Engineers OpenAI Apparently by mistake important evidence that by The New York Times And other publications on AI training data have removed it.
According to The Verge, the legal team of these publications spent more than 150 hours of their time searching OpenAI’s training data. By doing this, they were trying to find data that used New York Times news articles.
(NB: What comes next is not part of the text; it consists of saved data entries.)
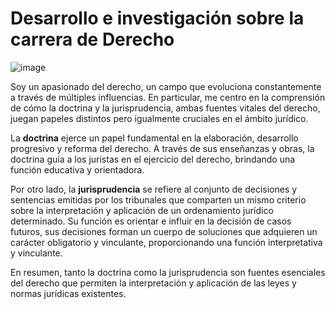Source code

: 
# Desarrollo e investigación sobre la carrera de Derecho 

![image](https://github.com/JoseMBanzer42/CarreraDeDerecho/assets/7370358/03b3dc97-2a00-465e-a5fc-8d2b29c2860e)


Soy un apasionado del derecho, un campo que evoluciona constantemente a través de múltiples influencias. En particular, me centro en la comprensión de cómo la doctrina y la jurisprudencia, ambas fuentes vitales del derecho, juegan papeles distintos pero igualmente cruciales en el ámbito jurídico.

La **doctrina** ejerce un papel fundamental en la elaboración, desarrollo progresivo y reforma del derecho. A través de sus enseñanzas y obras, la doctrina guía a los juristas en el ejercicio del derecho, brindando una función educativa y orientadora.

Por otro lado, la **jurisprudencia** se refiere al conjunto de decisiones y sentencias emitidas por los tribunales que comparten un mismo criterio sobre la interpretación y aplicación de un ordenamiento jurídico determinado. Su función es orientar e influir en la decisión de casos futuros, sus decisiones forman un cuerpo de soluciones que adquieren un carácter obligatorio y vinculante, proporcionando una función interpretativa y vinculante.

En resumen, tanto la doctrina como la jurisprudencia son fuentes esenciales del derecho que permiten la interpretación y aplicación de las leyes y normas jurídicas existentes.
However, the collected data has been removed in an unspecified manner and it is not even clear what exactly this data consisted of.
OpenAI admitted its mistake and later attempted to recover the data, but the recovered data was “incomplete and unreliable,” according to the filing, which was reported by The New York Times.
While OpenAI’s attorneys call the data erasure a “bug,” The New York Times’ attorneys have noted that there is “no reason to believe” the deletion was intentional.
The legal battle between the New York Times and OpenAI
The battle between The New York Times and OpenAI began in December last year, when the publication claimed that the developer of ChatGPT and its partner, Microsoft, used “millions of articles from this publication” to build their AI tools, and now interacted directly with its content on It is competition.
The New York Times wants OpenAI to accept “billions of dollars in statutory and actual damages” for copying its content.
The publication has reportedly spent more than $1 million so far to fight OpenAI, an expense few publishers can afford. On the other hand, OpenAI has signed deals with major media outlets including Axel Springer and Vox Media (owner of The Verge), suggesting that many publishers would rather partner with it than fight OpenAI.